» **Provided data**:
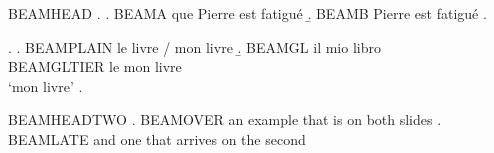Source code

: 
\ExAnnotFit

\begin{frame}{BEAMHEAD}
\ex.
\a. BEAMA que Pierre est fatigué\exannot{[CP]}
\b. BEAMB Pierre est fatigué\exannot{[TP]}
\z.

\ex.
\a. BEAMPLAIN le livre / mon livre
\b. \gll BEAMGL il mio libro\\
         BEAMGLTIER le mon livre\\
    \glt `mon livre'
\z.
\end{frame}

\begin{frame}{BEAMHEADTWO}
\ex. BEAMOVER an example that is on both slides\exannot{[XP]}
\pause
\ex. BEAMLATE and one that arrives on the second\exannot{[YP]}
\end{frame}

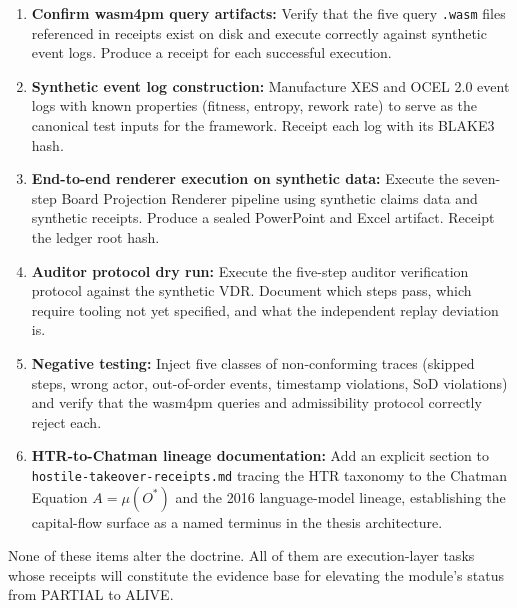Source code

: \begin{enumerate}
  \item \textbf{Confirm wasm4pm query artifacts:} Verify that the five query \texttt{.wasm}
    files referenced in receipts exist on disk and execute correctly against synthetic event
    logs. Produce a receipt for each successful execution.
  \item \textbf{Synthetic event log construction:} Manufacture XES and OCEL 2.0 event logs
    with known properties (fitness, entropy, rework rate) to serve as the canonical test
    inputs for the framework. Receipt each log with its BLAKE3 hash.
  \item \textbf{End-to-end renderer execution on synthetic data:} Execute the seven-step
    Board Projection Renderer pipeline using synthetic claims data and synthetic receipts.
    Produce a sealed PowerPoint and Excel artifact. Receipt the ledger root hash.
  \item \textbf{Auditor protocol dry run:} Execute the five-step auditor verification
    protocol against the synthetic VDR. Document which steps pass, which require tooling
    not yet specified, and what the independent replay deviation is.
  \item \textbf{Negative testing:} Inject five classes of non-conforming traces (skipped
    steps, wrong actor, out-of-order events, timestamp violations, SoD violations) and
    verify that the wasm4pm queries and admissibility protocol correctly reject each.
  \item \textbf{HTR-to-Chatman lineage documentation:} Add an explicit section to
    \texttt{hostile-takeover-receipts.md} tracing the HTR taxonomy to the Chatman Equation
    $A = \mu(O^*)$ and the 2016 language-model lineage, establishing the capital-flow
    surface as a named terminus in the thesis architecture.
\end{enumerate}

None of these items alter the doctrine. All of them are execution-layer tasks whose
receipts will constitute the evidence base for elevating the module's status from PARTIAL
to ALIVE.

» **Directions for this task**: Everything but the pictures is needed: copy the data above exactly.

» **Response**:
Source code

: 
\ExAnnotFit

\begin{frame}{BEAMHEAD}
\ex.
\a. BEAMA que Pierre est fatigué\exannot{[CP]}
\b. BEAMB Pierre est fatigué\exannot{[TP]}
\z.

\ex.
\a. BEAMPLAIN le livre / mon livre
\b. \gll BEAMGL il mio libro\\
         BEAMGLTIER le mon livre\\
    \glt `mon livre'
\z.
\end{frame}

\begin{frame}{BEAMHEADTWO}
\ex. BEAMOVER an example that is on both slides\exannot{[XP]}
\pause
\ex. BEAMLATE and one that arrives on the second\exannot{[YP]}
\end{frame}

Source code

: \begin{enumerate}
  \item \textbf{Confirm wasm4pm query artifacts:} Verify that the five query \texttt{.wasm}
    files referenced in receipts exist on disk and execute correctly against synthetic event
    logs. Produce a receipt for each successful execution.
  \item \textbf{Synthetic event log construction:} Manufacture XES and OCEL 2.0 event logs
    with known properties (fitness, entropy, rework rate) to serve as the canonical test
    inputs for the framework. Receipt each log with its BLAKE3 hash.
  \item \textbf{End-to-end renderer execution on synthetic data:} Execute the seven-step
    Board Projection Renderer pipeline using synthetic claims data and synthetic receipts.
    Produce a sealed PowerPoint and Excel artifact. Receipt the ledger root hash.
  \item \textbf{Auditor protocol dry run:} Execute the five-step auditor verification
    protocol against the synthetic VDR. Document which steps pass, which require tooling
    not yet specified, and what the independent replay deviation is.
  \item \textbf{Negative testing:} Inject five classes of non-conforming traces (skipped
    steps, wrong actor, out-of-order events, timestamp violations, SoD violations) and
    verify that the wasm4pm queries and admissibility protocol correctly reject each.
  \item \textbf{HTR-to-Chatman lineage documentation:} Add an explicit section to
    \texttt{hostile-takeover-receipts.md} tracing the HTR taxonomy to the Chatman Equation
    $A = \mu(O^*)$ and the 2016 language-model lineage, establishing the capital-flow
    surface as a named terminus in the thesis architecture.
\end{enumerate}

None of these items alter the doctrine. All of them are execution-layer tasks whose
receipts will constitute the evidence base for elevating the module's status from PARTIAL
to ALIVE.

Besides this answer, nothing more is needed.